Java UDF Handler Examples

This topic includes simple examples of UDF handler code written in Java.

For more on using Java to create a UDF handler, see Creating Java UDFs.

In this Topic:

Creating and Calling a Simple In-line Java UDF

The following statements create and call an in-line Java UDF. This code returns the VARCHAR passed to it.

This function is declared with the optional CALLED ON NULL INPUT clause to indicate that the function is called even if the value of the input is NULL. (This function would return NULL with or without this clause, but you could modify the code to handle NULL another way, for example, to return an empty string.)

Create the UDF:

create or replace function echo_varchar(x varchar)
returns varchar
language java
called on null input
handler='TestFunc.echoVarchar'
target_path='@~/testfunc.jar'
as
'class TestFunc {
  public static String echoVarchar(String x) {
    return x;
  }
}';

Call the UDF:

SELECT echo_varchar('Hello');
+-----------------------+
| ECHO_VARCHAR('HELLO') |
|-----------------------|
| Hello                 |
+-----------------------+

Passing a NULL to an In-line Java UDF

This uses the echo_varchar() UDF defined above. The SQL NULL value is implicitly converted to Java null, and that Java null is returned and implicitly converted back to SQL NULL:

Call the UDF:

SELECT echo_varchar(NULL);
+--------------------+
| ECHO_VARCHAR(NULL) |
|--------------------|
| NULL               |
+--------------------+

Returning NULL Explicitly from an In-Line UDF

The following code shows how to return a NULL value explicitly.
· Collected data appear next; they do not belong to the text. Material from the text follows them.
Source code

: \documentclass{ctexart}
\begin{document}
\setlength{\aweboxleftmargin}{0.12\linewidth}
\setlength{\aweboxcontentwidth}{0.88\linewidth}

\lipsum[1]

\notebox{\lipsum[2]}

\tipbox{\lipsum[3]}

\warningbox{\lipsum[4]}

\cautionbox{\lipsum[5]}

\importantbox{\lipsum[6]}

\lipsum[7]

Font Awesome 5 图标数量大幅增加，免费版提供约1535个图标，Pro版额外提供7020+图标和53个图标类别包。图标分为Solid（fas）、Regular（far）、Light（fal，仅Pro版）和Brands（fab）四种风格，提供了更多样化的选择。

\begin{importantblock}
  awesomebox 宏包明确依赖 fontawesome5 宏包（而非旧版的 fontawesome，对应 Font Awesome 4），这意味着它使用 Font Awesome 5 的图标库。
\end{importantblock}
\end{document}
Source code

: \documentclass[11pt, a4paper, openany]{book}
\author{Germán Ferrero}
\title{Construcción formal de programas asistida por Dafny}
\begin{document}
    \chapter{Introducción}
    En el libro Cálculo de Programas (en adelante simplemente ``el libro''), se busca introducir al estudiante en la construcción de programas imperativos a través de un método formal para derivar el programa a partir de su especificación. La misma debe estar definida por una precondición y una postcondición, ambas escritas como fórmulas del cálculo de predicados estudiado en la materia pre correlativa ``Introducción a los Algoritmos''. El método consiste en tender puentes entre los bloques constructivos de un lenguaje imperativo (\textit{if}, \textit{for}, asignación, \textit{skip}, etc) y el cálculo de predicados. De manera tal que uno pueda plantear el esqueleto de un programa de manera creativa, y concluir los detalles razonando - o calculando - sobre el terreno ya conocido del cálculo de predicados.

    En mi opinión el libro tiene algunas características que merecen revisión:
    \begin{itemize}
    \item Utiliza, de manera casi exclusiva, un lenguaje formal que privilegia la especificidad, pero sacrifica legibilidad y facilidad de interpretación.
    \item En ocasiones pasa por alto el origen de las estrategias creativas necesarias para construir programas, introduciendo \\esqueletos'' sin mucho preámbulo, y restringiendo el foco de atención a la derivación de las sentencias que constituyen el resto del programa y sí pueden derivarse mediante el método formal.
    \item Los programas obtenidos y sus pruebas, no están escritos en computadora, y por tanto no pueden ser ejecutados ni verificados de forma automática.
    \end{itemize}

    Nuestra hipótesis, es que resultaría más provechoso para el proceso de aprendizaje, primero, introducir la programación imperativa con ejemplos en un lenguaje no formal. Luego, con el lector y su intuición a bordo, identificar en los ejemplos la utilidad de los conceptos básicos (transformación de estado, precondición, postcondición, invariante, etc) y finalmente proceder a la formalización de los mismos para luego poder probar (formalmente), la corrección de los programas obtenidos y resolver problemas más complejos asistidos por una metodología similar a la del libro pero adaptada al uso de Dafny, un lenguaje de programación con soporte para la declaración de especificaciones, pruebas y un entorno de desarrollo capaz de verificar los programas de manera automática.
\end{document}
The Java value null is converted to SQL NULL.

Create the UDF:

create or replace function return_a_null()
returns varchar
null
language java
handler='TemporaryTestLibrary.returnNull'
target_path='@~/TemporaryTestLibrary.jar'
as
$$
class TemporaryTestLibrary {
  public static String returnNull() {
    return null;
  }
}
$$;

Call the UDF:

SELECT return_a_null();
+-----------------+
| RETURN_A_NULL() |
|-----------------|
| NULL            |
+-----------------+

Passing an OBJECT to an In-line Java UDF

The following example uses the SQL OBJECT data type and the corresponding Java data type (Map<String, String>), and extracts a value from the OBJECT. This example also shows that you can pass multiple parameters to a Java UDF.
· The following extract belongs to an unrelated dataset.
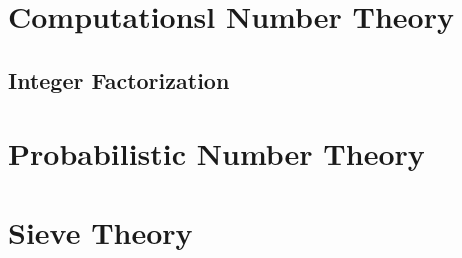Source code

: \section{Computationsl Number Theory}\label{sec:computational_number_theory}

\subsection{Integer Factorization}\label{sec:integer_factorization}



\section{Probabilistic Number Theory}\label{sec:probabilistic_number_theory}

\section{Sieve Theory}\label{sec:sieve_theory}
Create and load a table that contains a column of type OBJECT:

CREATE TABLE objectives (o OBJECT);
INSERT INTO objectives SELECT PARSE_JSON('{"outer_key" : {"inner_key" : "inner_value"} }');

Create the UDF:

create or replace function extract_from_object(x OBJECT, key VARCHAR)
returns variant
language java
handler='VariantLibrary.extract'
target_path='@~/VariantLibrary.jar'
as
$$
import java.util.Map;
class VariantLibrary {
  public static String extract(Map<String, String> m, String key) {
    return m.get(key);
  }
}
$$;

Call the UDF:

SELECT extract_from_object(o, 'outer_key'), 
       extract_from_object(o, 'outer_key')['inner_key'] FROM objectives;
+-------------------------------------+--------------------------------------------------+
| EXTRACT_FROM_OBJECT(O, 'OUTER_KEY') | EXTRACT_FROM_OBJECT(O, 'OUTER_KEY')['INNER_KEY'] |
|-------------------------------------+--------------------------------------------------|
| {                                   | "inner_value"                                    |
|   "inner_key": "inner_value"        |                                                  |
| }                                   |                                                  |
+-------------------------------------+--------------------------------------------------+

Passing an ARRAY to an In-line Java UDF

The following example uses the SQL ARRAY data type.

Create the UDF:

create or replace function multiple_functions_in_jar(array1 array)
returns varchar
language java
handler='TemporaryTestLibrary.handleStrings'
target_path='@~/TemporaryTestLibrary.jar'
as
$$
class TemporaryTestLibrary {
  public static String handleStrings(String[] strings) {
    return concatenate(strings);
  }
  public static String concatenate(String[] strings) {
    int numberOfStrings = strings.length;
    String concatenated = "";
    for (int i = 0; i < numberOfStrings; i++)  {
        concatenated = concatenated + " " + strings[i];
    }
    return concatenated;
  }
}
$$;

Call the UDF:

SELECT multiple_functions_in_jar(ARRAY_CONSTRUCT('Hello', 'world'));
+--------------------------------------------------------------+
| MULTIPLE_FUNCTIONS_IN_JAR(ARRAY_CONSTRUCT('HELLO', 'WORLD')) |
|--------------------------------------------------------------|
|  Hello world                                                 |
+--------------------------------------------------------------+

Passing a GEOGRAPHY Value to an In-line Java UDF

The following example uses the SQL GEOGRAPHY data type.

Create the UDF:

create or replace function geography_equals(x geography, y geography)
returns boolean
language java
packages=('com.snowflake:snowpark:1.2.0')
handler='TestGeography.compute'
as
$$
import com.snowflake.snowpark_java.types.Geography;

class TestGeography {
  public static boolean compute(Geography geo1, Geography geo2) {
    return geo1.equals(geo2);
  }
}
$$;

You can use the PACKAGES clause to specify a Snowflake system package such as the Snowpark package. When you do, you don’t need to also include the Snowpark JAR file as a value of an IMPORTS clause. For more on PACKAGES, see CREATE FUNCTION optional parameters.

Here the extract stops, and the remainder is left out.